IFRAME SYNC

Ekonomi Kelas Menengah di Indonesia Terancam, Air Galon Jadi Penyebabnya?

Ilustrasi air galon jadi penyebab warga miskin di indonesia bertambah. (f: aksikata)

JAKARTA (marwahkepri.com) – Badan Pusat Statistik (BPS) baru-baru ini melaporkan peningkatan jumlah masyarakat rentan miskin dan kelas menengah rentan di Indonesia.
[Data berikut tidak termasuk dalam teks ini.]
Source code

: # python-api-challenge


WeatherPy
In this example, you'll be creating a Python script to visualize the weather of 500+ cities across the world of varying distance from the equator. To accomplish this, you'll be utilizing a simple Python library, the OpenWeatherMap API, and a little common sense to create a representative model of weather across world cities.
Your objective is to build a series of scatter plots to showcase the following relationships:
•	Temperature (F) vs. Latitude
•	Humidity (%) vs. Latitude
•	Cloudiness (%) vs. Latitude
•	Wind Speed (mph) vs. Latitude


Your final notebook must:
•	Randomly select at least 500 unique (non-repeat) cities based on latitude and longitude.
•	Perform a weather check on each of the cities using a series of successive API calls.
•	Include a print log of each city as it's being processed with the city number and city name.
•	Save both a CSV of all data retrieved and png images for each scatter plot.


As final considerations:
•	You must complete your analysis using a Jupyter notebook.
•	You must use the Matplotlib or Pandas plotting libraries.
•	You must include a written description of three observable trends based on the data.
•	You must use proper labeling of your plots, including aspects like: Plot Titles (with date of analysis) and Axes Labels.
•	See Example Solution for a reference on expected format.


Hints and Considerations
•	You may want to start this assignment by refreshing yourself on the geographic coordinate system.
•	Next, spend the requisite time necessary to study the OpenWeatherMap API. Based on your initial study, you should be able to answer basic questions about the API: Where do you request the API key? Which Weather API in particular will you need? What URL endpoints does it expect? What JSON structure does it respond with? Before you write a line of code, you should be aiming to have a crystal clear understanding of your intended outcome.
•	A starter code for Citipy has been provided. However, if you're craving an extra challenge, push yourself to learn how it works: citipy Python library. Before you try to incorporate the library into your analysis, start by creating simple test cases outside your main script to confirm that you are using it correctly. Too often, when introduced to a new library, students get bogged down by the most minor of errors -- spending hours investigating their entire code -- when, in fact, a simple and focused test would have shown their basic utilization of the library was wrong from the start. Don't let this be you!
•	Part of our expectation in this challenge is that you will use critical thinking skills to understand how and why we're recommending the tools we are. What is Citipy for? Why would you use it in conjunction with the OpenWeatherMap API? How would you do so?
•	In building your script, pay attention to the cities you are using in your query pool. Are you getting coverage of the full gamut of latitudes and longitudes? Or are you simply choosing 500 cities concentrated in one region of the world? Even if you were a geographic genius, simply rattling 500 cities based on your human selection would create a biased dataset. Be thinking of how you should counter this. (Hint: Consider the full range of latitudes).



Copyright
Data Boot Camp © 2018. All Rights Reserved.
Pada 2024, jumlah masyarakat rentan miskin naik menjadi 67,69 juta orang atau 24,23% dari total penduduk, meningkat dari 54,97 juta orang pada 2019. Selain itu, kelompok kelas menengah rentan juga meningkat dari 128,85 juta menjadi 137,50 juta orang dalam kurun waktu yang sama.
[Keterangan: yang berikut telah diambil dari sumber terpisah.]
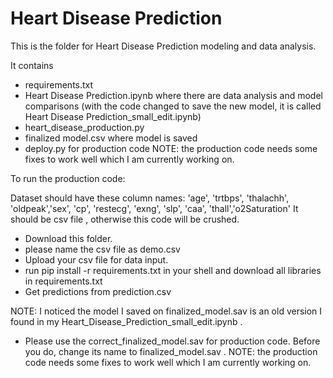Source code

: 
# Heart Disease Prediction

This is the folder for Heart Disease Prediction modeling and data analysis.

It contains 
* requirements.txt
* Heart Disease Prediction.ipynb where there are data analysis and model comparisons (with the code changed to save the new model, it is called Heart Disease Prediction_small_edit.ipynb)
* heart_disease_production.py 
* finalized model.csv where model is saved 
* deploy.py for production code NOTE: the production code needs some fixes to work well which I am currently working on.

To run the production code:

Dataset should have these column names: 'age', 'trtbps', 'thalachh', 'oldpeak','sex', 'cp', 'restecg', 'exng', 'slp', 'caa', 'thall','o2Saturation'
It should be csv file , otherwise this code will be crushed.


* Download this folder. 
* please name the csv file as demo.csv
* Upload your csv file for data input. 
* run pip install -r requirements.txt in your shell and download all libraries in requirements.txt
* Get predictions from prediction.csv



NOTE:  I noticed the model I saved on finalized_model.sav is an old version I found in my Heart_Disease_Prediction_small_edit.ipynb .
 

* Please use the correct_finalized_model.sav for production code. Before you do, change its name to finalized_model.sav .
NOTE: the production code needs some fixes to work well which I am currently working on.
Perubahan ini mencerminkan penurunan yang signifikan dalam jumlah penduduk kelas menengah, yang turun dari 57,33 juta orang pada 2019 menjadi hanya 47,85 juta orang pada 2024. Penurunan ini menjadi perhatian, terutama di tengah ketidakpastian ekonomi global dan dampak jangka panjang pandemi Covid-19.

Menurut Bambang Brodjonegoro, mantan Menteri Keuangan dan ekonom senior, pandemi Covid-19 menjadi penyebab utama penurunan kelas menengah di Indonesia. Selama pandemi, banyak dari mereka yang kehilangan pekerjaan atau mengalami kebangkrutan usaha, dan meskipun pandemi mereda, tantangan ekonomi lain seperti suku bunga tinggi dan inflasi terus menekan daya beli mereka.

Namun, yang menarik adalah penekanan Bambang pada kebiasaan konsumsi air kemasan, termasuk galon, sebagai salah satu faktor yang berkontribusi pada penurunan daya beli kelas menengah. Di negara-negara maju, masyarakat terbiasa mengonsumsi air minum yang disediakan pemerintah di tempat-tempat umum tanpa harus membeli air kemasan, yang dalam jangka panjang dapat menggerus pendapatan secara signifikan.

“Selama ini secara tidak sadar itu sudah menggerus income kita secara lumayan dengan style kita yang mengandalkan semua kepada air galon, air botol, dan segala macamnya,” kata Bambang di kantor Kamar Dagang dan Industri Indonesia (Kadin). Hal ini menunjukkan bahwa pengeluaran kecil sehari-hari yang dianggap sepele dapat berdampak besar terhadap stabilitas ekonomi rumah tangga, khususnya di kelas menengah.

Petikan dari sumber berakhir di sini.